After lying petrified in bed for three hours, I pretend to sleep as Olin floats telekinetically into his bunk above me. This time I know I’m not dreaming. Olin has passed through the door in my place; that much is certain. Why and how, I’ve no idea.
For an additional hour, I run the logwood dye bath routine in effort to drive out the haunting presence of Toltec. I feel him poking and prodding around the edges of my conscious thoughts. His constant invasiveness over the last several days has driven me to the brink of madness.
During the long hours of night, I no longer trust any of my senses, or my ability to process them. Whatever has happened between me and Olin, I will have to wait until morning to seek an explanation.
Mercifully, the allrise chime sounds in my ears. Exhausted by the effort of sleeping, I embrace another day of wakeful tiredness. Quick to rise, Olin slides down the ladder and disappears into the commons before I even budge. With effort, I remove my sheet and drop my bare feet to the floor. There will be time to quiz Olin later. First I need to steady myself.
“So you’re not even bothering with dressing and undressing anymore?” Yetic works me over with his eyes.
I press my hands to my face in attempt to wipe away my mental illness like beads of sweat.
“Still not sleeping, huh?” Yetic takes my hand and helps me up.
I nod. “For the most part, I can keep him out of my thoughts—or at least away from anything important. But the effort is constant. I don’t know how much longer I can keep it up.”
Yetic clutches my forearm and guides me toward the washroom. “Why not stop trying? I mean, if this guy really is part of the regime or even the academy, what’s he going to do mentally that he can’t do in person?”

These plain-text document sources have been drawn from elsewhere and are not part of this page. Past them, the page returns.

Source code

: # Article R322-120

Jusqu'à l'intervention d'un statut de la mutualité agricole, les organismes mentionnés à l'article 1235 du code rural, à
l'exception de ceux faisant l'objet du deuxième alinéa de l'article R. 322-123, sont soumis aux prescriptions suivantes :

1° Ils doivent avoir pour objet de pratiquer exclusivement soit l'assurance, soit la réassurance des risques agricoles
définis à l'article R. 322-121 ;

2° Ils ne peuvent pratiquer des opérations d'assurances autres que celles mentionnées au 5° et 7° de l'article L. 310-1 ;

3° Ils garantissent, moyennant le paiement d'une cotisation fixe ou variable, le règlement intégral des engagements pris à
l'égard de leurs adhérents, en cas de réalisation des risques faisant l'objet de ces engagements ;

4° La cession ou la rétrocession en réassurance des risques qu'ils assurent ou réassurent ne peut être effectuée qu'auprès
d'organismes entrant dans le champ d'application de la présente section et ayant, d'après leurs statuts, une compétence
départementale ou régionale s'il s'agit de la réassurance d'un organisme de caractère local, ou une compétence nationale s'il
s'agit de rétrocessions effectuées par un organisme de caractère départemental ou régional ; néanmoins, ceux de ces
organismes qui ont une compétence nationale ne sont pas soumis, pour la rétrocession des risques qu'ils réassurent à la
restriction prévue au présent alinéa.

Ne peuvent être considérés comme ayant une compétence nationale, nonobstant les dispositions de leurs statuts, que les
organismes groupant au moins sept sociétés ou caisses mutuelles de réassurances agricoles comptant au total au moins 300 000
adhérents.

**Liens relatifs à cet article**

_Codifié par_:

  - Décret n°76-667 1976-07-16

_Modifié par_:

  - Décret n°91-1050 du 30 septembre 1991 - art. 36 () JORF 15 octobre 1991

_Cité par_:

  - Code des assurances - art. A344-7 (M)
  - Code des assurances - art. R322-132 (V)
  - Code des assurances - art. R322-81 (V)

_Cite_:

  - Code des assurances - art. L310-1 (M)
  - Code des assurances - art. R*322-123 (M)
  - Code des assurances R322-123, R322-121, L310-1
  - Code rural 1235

I rest my hands on either side of a sink and ponder the question while looking at my reflection in the polished metal mirror. “The last time I let him in, he took Zorrah,” I say.
“No offense, Cal,” Yetic splashes his face with water from a neighboring sink before turning toward the showers, “but maybe you should start worrying more about yourself than the rest of us. We’re not helpless, you know.” With that he steps behind a barrier to disrobe.
I turn on the water and cup my hands. On the surface, I want to believe Yetic is right. I pour water over my head and down my face several times. I towel off and hit the head. By the time I reach the commons, I know Yetic is wrong. He doesn’t know what it’s like to have his thoughts molested by a malevolent mind—to be forcefully co-opted into hurting the ones he loves.
If Toltec, whoever he is, wants to attack me and mine, let the monster do it in person.